Exact copies of the line with "of the autosampler." and of all lines after it through the end of the entries are required, and no other lines.
BEGIN
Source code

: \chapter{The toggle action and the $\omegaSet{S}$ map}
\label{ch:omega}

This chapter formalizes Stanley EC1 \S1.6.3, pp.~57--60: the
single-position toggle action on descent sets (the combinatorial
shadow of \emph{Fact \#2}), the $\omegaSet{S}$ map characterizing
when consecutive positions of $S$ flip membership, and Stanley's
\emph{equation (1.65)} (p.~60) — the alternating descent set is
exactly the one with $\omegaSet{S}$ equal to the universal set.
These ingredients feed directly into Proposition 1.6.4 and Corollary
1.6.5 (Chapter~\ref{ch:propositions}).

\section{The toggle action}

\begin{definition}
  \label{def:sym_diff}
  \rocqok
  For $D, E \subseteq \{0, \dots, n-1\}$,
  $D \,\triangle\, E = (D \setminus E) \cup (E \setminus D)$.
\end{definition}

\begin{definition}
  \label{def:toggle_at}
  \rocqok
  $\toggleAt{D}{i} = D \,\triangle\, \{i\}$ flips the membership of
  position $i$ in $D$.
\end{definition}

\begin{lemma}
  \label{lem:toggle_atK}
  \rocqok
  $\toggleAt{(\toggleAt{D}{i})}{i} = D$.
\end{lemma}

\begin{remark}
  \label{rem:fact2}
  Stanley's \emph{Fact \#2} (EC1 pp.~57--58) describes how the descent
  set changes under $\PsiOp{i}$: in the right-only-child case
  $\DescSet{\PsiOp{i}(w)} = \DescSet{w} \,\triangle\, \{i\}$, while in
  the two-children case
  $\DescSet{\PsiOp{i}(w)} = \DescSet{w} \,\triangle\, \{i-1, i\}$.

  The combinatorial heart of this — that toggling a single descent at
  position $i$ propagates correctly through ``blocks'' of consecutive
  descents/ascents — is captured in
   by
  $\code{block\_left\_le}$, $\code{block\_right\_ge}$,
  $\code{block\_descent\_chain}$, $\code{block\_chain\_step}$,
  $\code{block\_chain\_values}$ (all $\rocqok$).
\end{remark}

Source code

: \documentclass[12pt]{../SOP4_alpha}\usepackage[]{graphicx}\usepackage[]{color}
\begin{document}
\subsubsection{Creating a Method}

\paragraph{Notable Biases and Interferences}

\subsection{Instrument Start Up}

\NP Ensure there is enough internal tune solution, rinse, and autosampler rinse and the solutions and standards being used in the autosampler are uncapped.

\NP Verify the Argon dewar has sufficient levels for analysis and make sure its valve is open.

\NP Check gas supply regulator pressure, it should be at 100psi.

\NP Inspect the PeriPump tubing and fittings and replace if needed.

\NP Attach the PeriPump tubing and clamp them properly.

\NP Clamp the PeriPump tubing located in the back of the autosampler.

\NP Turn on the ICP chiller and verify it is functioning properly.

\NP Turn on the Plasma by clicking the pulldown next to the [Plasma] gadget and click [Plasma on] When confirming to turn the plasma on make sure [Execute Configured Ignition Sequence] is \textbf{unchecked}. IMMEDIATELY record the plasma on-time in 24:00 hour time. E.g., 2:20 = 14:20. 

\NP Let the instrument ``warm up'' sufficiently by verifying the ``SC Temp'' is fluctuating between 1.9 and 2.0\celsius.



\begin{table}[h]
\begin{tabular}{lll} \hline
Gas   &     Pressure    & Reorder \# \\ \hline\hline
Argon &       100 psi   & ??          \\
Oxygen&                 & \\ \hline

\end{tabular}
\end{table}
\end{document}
END
> [Written response]:
\NP Clamp the PeriPump tubing located in the back of the autosampler.

\NP Turn on the ICP chiller and verify it is functioning properly.

\NP Turn on the Plasma by clicking the pulldown next to the [Plasma] gadget and click [Plasma on] When confirming to turn the plasma on make sure [Execute Configured Ignition Sequence] is \textbf{unchecked}. IMMEDIATELY record the plasma on-time in 24:00 hour time. E.g., 2:20 = 14:20. 

\NP Let the instrument ``warm up'' sufficiently by verifying the ``SC Temp'' is fluctuating between 1.9 and 2.0\celsius.



\begin{table}[h]
\begin{tabular}{lll} \hline
Gas   &     Pressure    & Reorder \# \\ \hline\hline
Argon &       100 psi   & ??          \\
Oxygen&                 & \\ \hline

\end{tabular}
\end{table}
\end{document}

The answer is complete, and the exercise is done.